Building smarter data platforms
Other tech companies focus more on using AI to provide data insights to merchants.
Relex Solutions, a roughly 20-year-old retail software provider, has started leveraging AI agents to automate the merchandising process, including planning weekly meetings with merchants and developing planograms, price updates and promotions. Its clients include Whole Foods and Sprouts.
“The merchant’s job is even elevated now,” said Patrick O’Mara, director of Solutions Principles for Relex. “It’s focusing much more on the strategic aspects of the role and the vendor negotiations; working with operations to ensure that the plans the merchant has placed are going into effect; and working with the finance team to ensure that the merchandise financial planning angle is fully covered.”

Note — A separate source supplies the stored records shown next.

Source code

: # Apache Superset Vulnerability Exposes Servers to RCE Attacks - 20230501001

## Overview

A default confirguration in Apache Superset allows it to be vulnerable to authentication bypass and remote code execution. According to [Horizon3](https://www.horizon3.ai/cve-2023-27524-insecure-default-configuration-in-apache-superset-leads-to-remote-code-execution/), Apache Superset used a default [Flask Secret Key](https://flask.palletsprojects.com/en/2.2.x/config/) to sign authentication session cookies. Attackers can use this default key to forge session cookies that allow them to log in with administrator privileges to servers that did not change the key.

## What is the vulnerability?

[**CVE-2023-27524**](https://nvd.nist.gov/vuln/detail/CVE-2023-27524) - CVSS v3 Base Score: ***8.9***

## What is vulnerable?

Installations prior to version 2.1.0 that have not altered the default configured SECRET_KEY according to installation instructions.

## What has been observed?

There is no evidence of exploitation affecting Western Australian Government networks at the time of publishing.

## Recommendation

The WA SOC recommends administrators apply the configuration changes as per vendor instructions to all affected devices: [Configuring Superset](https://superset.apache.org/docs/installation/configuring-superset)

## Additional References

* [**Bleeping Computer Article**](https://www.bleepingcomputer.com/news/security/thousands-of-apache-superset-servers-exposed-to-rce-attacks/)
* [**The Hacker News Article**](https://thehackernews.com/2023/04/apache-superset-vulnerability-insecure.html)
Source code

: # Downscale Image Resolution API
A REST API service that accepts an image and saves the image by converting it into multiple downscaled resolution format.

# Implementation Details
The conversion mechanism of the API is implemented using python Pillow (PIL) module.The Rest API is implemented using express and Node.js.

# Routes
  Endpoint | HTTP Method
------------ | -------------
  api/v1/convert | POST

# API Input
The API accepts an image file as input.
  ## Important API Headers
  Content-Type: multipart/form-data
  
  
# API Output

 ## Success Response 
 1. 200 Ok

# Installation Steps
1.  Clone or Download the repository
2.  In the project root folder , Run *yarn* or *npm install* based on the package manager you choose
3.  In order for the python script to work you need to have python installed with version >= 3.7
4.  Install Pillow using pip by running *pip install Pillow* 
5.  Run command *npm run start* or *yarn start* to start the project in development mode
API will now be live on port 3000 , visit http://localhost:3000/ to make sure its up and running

Crisp, a data analytics platform for retailers, distributors, CPGs and brokers based in Arkansas, aims to help retailers predict demand and automate ordering. Dirk Herdes, general manager and evp for Crisp, said, for fresh produce, the platform can help grocers manage hundreds if not thousands of items, determining how much to order every week to reduce waste and spoilage as well as increase turnover.
Herdes declined to share which retailers the company works with, but said they include small-format stores and distributors in the U.S. and regional grocers in Northern Europe. He said the company works in grocery as well as center-store products such as health and beauty
“It’s really democratizing the use of information, so operators can see exactly what’s happening,” Herdes said. “They don’t have to wait on a report or some internal team to design the analysis; they can take advantage of the data there and make decisions on the fly.”
Category teams at retailers may also use Zenline AI to address assortment gaps based on shopper insights, track demand and understand what consumers are willing to pay, Arber Sejdiji, CEO and co-founder of the category management software platform, said in an email.
“Our AI agents do the grunt work in the background — they read external and internal data, clean it and build a deep understanding of each category,” Sejdiji said. “No human could validate this volume of data, which is exactly what makes acting on AI in assortment first such a market advantage. A planner opens the tool and sees concrete, margin-tied recommendations for the next actions — ready to review and pass on to the head of assortment.”
Currently, Zenline works with European retailers in categories such as beauty, groceries, furniture electronics and fashion, including Conrad, Otto and Futterhaus. The company has plans to begin offering its AI agents to U.S. retailers this fall.
“Today, a planner spends most of the month pulling reports, reconciling messy product attributes, and eyeballing hundreds of SKUs or any number of competitors,” Sejdiji said. “Zenline automatically clusters all of that and surfaces only what actually needs a decision. The planner stays in charge. They spend their time on category strategy, actions, and supplier and brand negotiations.”